» Exercise
Check every line of the records below for the string "announces" and copy the ones that have it.

--- Dataset records Enclosed Below ---

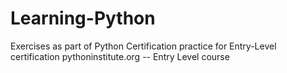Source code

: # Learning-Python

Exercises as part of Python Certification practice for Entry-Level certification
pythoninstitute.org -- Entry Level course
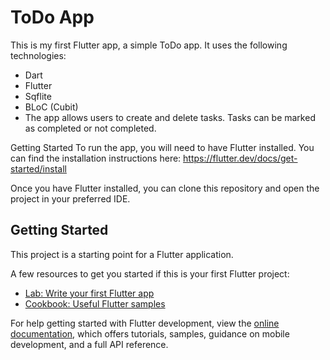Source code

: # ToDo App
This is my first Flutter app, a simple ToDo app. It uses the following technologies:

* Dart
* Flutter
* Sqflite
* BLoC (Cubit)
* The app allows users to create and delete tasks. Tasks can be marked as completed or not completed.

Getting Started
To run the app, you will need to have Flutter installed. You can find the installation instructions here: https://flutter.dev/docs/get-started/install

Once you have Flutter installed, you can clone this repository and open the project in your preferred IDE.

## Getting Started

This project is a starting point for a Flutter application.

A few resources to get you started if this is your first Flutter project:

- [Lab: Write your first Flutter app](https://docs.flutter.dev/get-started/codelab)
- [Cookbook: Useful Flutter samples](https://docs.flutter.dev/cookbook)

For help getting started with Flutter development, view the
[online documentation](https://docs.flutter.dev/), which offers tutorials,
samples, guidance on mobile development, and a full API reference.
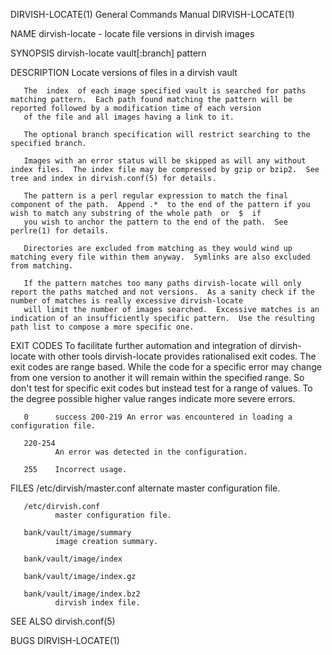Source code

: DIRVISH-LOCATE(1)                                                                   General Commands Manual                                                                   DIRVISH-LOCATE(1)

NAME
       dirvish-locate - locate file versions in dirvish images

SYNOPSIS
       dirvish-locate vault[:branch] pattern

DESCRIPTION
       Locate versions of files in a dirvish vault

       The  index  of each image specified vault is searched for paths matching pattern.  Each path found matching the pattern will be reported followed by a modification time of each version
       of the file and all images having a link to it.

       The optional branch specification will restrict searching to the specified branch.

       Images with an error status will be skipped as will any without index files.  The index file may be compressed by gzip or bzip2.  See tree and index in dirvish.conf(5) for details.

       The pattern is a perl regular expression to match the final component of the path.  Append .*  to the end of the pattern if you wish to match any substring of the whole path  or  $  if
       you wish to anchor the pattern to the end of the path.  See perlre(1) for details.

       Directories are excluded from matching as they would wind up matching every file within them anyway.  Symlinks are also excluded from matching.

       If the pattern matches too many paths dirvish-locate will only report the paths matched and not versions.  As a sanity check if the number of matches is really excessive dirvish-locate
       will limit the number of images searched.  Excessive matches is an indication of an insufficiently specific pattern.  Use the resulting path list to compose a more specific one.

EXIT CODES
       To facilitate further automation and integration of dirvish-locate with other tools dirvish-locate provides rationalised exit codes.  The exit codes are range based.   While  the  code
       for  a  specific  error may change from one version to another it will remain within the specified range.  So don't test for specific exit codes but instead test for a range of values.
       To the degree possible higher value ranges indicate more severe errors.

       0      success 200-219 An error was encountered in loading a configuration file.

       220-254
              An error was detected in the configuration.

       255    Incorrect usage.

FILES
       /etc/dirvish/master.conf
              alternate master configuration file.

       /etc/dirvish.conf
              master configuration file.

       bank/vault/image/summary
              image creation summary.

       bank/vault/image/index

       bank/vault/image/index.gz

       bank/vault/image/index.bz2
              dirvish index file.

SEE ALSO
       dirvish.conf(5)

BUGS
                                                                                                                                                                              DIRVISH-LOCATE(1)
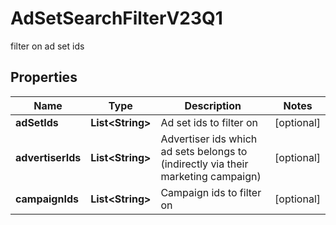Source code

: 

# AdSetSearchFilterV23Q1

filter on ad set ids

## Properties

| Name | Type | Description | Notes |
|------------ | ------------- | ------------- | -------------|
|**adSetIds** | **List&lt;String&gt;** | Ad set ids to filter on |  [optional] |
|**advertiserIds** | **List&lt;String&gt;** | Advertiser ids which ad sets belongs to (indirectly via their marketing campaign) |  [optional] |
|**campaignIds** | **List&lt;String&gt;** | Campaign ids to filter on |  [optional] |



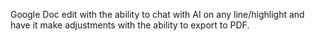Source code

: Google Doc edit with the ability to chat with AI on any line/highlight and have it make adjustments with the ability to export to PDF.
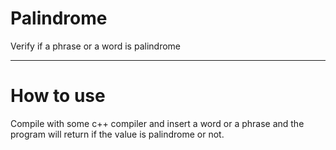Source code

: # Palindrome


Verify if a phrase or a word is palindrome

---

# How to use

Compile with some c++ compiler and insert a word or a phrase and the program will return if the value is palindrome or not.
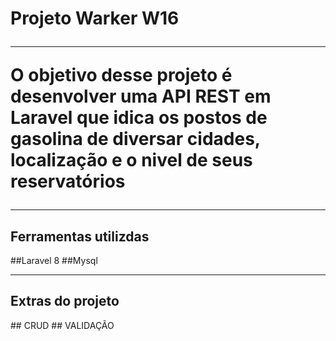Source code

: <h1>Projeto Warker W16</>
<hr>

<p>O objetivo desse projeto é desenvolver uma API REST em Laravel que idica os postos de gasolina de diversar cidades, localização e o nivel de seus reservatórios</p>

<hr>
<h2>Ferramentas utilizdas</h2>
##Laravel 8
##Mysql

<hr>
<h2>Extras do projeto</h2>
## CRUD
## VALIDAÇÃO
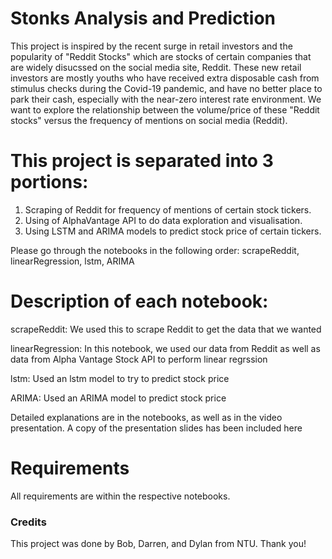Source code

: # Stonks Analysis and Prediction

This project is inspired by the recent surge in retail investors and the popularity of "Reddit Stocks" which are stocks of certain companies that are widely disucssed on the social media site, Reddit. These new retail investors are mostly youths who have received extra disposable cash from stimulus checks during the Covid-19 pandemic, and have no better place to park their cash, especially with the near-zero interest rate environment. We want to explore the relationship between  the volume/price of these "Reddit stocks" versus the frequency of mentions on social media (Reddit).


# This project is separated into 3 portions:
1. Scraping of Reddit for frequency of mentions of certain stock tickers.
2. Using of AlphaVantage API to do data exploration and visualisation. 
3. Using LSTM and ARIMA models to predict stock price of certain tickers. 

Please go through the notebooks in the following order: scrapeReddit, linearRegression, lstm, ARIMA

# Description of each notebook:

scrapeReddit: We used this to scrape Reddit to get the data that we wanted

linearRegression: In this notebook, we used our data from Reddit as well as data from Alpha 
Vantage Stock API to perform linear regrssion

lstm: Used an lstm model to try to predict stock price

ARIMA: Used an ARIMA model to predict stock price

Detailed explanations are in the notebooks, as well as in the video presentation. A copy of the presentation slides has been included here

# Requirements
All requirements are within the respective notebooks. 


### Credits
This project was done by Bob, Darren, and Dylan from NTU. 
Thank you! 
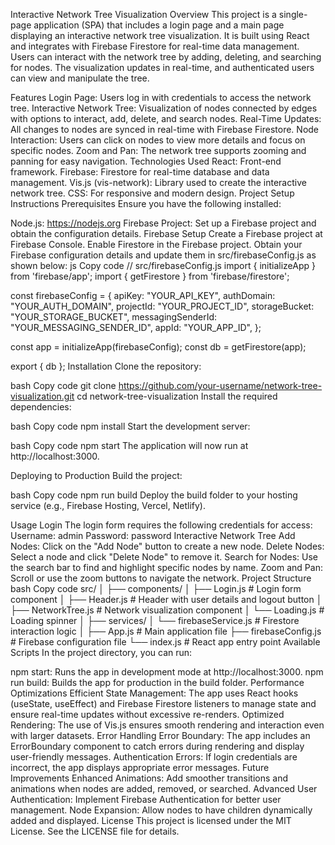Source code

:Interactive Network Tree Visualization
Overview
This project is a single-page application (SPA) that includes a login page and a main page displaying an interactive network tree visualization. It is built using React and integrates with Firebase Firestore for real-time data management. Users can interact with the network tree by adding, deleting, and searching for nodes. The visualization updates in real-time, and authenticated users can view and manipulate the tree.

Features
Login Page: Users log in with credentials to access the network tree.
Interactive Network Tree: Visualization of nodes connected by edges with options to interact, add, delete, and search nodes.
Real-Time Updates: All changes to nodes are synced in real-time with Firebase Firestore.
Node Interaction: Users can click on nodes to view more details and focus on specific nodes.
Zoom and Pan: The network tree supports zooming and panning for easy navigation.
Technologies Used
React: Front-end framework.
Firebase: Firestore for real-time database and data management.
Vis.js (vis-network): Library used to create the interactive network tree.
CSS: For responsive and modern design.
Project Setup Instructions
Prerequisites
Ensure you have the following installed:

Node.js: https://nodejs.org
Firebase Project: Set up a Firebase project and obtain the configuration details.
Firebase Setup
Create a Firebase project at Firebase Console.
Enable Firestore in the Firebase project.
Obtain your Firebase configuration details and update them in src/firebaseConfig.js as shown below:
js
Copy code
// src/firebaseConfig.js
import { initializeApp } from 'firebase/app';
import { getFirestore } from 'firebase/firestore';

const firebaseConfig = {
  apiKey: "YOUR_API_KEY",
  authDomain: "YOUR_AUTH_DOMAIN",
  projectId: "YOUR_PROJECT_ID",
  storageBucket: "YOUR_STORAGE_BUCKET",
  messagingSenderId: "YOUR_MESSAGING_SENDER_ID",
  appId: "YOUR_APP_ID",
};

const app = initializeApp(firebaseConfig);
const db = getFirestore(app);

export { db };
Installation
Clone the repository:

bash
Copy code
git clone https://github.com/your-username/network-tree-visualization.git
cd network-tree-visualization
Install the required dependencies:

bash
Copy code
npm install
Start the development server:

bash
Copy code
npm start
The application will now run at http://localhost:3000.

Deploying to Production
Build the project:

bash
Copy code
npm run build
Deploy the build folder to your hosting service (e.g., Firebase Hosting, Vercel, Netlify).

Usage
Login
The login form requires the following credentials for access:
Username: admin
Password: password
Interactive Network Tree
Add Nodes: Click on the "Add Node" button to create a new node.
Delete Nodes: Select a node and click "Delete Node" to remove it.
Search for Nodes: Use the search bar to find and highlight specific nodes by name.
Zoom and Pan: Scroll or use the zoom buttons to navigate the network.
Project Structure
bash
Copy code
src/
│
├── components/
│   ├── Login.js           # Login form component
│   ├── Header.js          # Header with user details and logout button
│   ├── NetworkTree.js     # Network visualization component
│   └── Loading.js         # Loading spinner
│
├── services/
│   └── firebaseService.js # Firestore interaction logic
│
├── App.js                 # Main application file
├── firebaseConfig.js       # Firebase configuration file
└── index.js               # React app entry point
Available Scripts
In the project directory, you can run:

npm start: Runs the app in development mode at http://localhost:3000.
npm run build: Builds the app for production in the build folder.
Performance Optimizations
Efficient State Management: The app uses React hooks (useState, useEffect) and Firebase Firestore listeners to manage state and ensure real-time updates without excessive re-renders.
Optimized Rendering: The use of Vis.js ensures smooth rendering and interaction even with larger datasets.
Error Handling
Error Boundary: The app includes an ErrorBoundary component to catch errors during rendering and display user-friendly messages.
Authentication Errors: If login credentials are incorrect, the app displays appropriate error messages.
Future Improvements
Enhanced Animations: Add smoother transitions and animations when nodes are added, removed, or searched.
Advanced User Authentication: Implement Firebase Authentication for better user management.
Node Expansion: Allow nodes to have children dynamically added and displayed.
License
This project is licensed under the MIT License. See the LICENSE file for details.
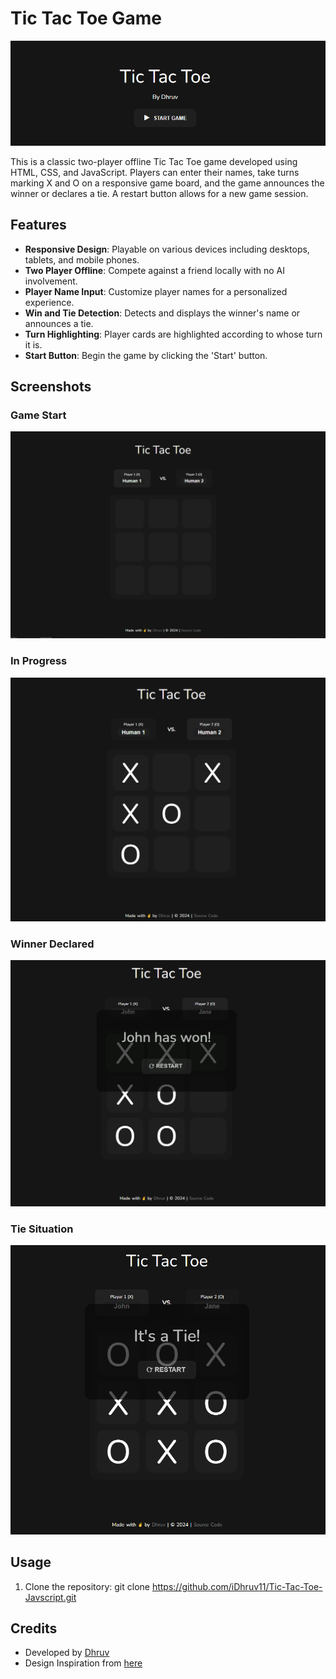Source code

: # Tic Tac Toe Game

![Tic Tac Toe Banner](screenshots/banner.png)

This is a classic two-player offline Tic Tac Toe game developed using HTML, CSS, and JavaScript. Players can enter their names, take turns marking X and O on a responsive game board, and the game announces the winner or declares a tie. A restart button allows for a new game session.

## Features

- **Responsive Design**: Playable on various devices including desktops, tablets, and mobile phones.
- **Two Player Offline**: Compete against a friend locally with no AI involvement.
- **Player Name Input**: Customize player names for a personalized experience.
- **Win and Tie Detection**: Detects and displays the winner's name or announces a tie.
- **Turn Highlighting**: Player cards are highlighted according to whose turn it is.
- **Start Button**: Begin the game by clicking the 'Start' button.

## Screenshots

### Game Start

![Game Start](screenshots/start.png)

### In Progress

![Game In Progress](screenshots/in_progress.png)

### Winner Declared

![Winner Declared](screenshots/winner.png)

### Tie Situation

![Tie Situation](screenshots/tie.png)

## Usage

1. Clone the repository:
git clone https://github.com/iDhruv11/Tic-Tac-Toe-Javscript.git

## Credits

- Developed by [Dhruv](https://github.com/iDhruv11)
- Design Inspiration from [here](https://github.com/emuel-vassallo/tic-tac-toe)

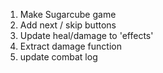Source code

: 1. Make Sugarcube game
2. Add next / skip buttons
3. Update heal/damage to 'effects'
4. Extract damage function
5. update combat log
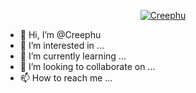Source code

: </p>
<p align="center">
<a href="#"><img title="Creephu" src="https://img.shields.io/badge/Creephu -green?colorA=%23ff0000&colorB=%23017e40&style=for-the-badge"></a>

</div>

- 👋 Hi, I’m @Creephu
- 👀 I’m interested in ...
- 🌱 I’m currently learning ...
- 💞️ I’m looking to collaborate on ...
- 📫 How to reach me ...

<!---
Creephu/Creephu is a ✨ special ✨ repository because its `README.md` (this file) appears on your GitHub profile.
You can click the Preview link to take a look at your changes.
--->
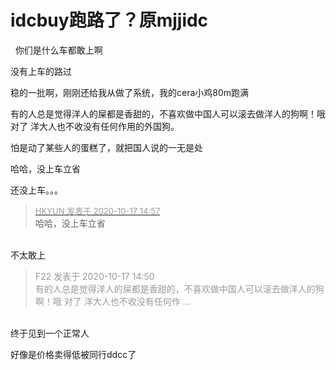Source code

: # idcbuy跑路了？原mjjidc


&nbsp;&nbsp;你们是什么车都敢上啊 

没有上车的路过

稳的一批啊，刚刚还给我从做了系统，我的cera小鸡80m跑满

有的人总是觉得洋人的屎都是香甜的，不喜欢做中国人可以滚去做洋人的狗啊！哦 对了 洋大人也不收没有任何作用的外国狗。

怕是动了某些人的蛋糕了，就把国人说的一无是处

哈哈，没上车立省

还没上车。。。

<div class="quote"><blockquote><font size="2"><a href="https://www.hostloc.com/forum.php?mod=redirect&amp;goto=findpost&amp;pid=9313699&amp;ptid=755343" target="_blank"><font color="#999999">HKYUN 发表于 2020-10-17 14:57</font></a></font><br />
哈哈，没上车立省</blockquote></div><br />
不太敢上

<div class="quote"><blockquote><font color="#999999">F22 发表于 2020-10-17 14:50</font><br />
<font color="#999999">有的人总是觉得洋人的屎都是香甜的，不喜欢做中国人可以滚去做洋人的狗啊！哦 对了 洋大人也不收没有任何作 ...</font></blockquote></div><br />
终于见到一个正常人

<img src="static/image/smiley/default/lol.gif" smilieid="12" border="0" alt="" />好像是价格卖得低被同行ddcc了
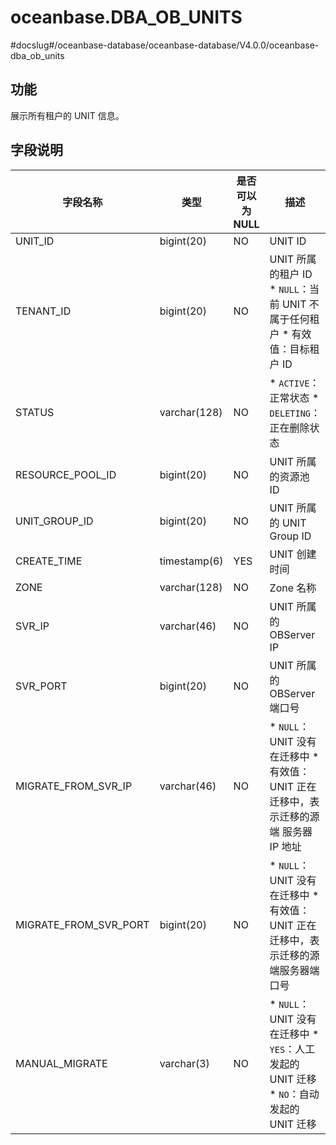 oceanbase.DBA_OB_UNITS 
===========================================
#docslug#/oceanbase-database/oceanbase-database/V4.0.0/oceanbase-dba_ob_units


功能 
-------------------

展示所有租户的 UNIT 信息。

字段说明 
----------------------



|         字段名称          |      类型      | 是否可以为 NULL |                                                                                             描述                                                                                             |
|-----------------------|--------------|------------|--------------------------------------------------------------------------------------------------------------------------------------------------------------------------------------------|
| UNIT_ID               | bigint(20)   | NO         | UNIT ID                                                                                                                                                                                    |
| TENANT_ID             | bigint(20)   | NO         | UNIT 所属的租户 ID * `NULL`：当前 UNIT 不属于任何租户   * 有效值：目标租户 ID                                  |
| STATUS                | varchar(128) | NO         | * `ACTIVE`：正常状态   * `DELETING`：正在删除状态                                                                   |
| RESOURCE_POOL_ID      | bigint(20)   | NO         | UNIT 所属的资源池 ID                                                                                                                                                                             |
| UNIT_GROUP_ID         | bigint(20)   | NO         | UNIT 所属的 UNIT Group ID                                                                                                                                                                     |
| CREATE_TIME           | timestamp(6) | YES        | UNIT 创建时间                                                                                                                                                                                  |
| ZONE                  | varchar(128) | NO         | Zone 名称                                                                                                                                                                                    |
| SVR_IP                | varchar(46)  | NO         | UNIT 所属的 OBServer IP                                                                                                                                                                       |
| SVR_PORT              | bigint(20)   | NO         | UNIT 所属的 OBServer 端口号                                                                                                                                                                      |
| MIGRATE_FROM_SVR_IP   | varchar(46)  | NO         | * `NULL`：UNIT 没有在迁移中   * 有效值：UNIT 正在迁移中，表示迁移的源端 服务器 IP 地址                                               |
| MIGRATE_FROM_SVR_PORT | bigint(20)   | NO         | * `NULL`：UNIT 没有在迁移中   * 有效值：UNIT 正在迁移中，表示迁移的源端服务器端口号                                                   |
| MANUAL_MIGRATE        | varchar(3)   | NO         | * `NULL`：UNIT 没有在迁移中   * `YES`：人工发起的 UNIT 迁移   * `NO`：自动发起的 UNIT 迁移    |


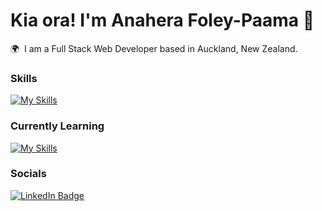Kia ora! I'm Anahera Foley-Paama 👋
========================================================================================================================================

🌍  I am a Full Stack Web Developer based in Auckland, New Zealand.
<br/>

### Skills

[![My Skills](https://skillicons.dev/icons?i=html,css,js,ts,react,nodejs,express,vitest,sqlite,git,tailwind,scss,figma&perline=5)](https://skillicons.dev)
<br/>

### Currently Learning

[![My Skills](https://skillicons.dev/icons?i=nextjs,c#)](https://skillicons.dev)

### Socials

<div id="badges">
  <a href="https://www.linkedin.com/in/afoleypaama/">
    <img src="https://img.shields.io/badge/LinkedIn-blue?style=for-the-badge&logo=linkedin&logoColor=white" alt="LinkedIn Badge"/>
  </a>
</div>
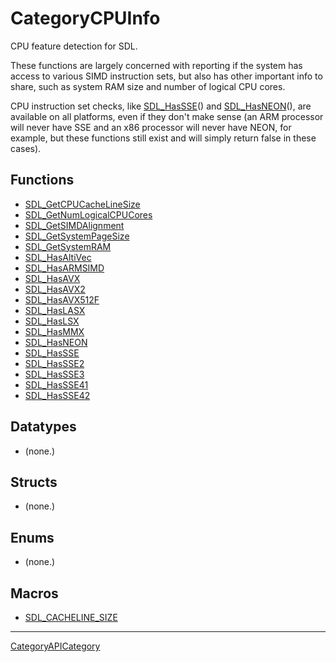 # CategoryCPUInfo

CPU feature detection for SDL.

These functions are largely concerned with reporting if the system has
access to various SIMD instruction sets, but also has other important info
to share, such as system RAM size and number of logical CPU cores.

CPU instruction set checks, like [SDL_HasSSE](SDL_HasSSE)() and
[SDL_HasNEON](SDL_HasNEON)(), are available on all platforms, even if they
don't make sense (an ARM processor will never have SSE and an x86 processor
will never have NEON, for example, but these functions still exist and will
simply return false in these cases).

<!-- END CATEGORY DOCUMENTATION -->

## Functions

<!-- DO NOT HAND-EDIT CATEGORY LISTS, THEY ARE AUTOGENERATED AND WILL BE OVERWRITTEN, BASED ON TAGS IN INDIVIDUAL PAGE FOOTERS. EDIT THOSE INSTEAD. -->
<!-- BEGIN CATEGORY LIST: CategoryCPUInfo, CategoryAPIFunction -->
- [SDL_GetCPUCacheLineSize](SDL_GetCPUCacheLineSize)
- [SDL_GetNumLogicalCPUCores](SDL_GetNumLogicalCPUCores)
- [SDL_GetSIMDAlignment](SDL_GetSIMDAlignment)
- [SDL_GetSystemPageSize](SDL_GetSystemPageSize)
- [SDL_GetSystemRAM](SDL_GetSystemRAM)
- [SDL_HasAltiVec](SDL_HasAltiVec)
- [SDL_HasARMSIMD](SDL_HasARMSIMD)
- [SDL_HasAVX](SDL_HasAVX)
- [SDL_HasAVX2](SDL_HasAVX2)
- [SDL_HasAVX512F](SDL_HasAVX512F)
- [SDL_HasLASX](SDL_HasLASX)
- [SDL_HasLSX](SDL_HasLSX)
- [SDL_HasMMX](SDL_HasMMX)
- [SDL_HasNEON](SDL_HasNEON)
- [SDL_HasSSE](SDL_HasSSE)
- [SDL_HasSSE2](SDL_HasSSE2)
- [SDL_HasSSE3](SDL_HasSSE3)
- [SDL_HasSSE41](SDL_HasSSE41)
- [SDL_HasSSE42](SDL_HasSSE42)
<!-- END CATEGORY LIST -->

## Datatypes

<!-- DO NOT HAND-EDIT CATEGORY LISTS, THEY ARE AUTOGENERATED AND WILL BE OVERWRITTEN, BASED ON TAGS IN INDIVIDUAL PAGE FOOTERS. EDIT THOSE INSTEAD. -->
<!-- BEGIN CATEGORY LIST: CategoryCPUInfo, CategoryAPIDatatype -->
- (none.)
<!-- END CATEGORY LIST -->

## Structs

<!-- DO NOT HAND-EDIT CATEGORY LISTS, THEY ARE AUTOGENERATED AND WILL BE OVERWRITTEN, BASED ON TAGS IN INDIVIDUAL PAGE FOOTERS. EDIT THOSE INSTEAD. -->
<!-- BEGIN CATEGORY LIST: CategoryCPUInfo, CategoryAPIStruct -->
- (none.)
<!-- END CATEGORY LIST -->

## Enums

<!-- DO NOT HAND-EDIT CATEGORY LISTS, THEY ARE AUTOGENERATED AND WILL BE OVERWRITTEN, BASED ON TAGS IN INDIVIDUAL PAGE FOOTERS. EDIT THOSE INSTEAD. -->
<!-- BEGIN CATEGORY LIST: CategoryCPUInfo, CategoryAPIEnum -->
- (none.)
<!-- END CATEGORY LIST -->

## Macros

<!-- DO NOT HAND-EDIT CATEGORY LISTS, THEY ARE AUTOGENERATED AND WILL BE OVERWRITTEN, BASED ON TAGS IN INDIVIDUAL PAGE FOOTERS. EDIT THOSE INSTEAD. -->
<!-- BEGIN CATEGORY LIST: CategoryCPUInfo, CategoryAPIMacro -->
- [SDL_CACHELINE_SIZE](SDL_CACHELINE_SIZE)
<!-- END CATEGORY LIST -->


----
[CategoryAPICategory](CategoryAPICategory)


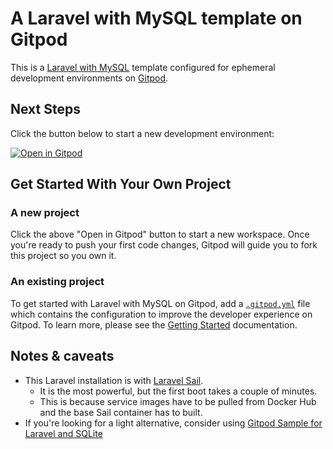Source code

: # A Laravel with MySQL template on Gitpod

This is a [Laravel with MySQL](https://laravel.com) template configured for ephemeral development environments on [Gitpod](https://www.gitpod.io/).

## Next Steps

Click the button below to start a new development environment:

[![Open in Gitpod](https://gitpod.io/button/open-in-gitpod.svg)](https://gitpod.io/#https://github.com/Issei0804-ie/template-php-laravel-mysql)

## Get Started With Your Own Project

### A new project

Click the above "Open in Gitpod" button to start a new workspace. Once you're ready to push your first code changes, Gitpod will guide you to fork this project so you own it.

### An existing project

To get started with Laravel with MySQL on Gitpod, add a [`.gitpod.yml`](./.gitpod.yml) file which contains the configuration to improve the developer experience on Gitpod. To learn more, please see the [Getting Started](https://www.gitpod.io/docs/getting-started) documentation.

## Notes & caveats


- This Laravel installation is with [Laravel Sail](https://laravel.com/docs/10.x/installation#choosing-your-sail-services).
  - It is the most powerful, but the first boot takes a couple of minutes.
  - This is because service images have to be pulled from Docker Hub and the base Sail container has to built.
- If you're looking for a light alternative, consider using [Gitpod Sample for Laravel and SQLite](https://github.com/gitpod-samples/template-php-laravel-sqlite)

--- End of Enclosed Dataset records ---

» Solution for this task
This is a classic two-player offline Tic Tac Toe game developed using HTML, CSS, and JavaScript. Players can enter their names, take turns marking X and O on a responsive game board, and the game announces the winner or declares a tie. A restart button allows for a new game session.
- **Win and Tie Detection**: Detects and displays the winner's name or announces a tie.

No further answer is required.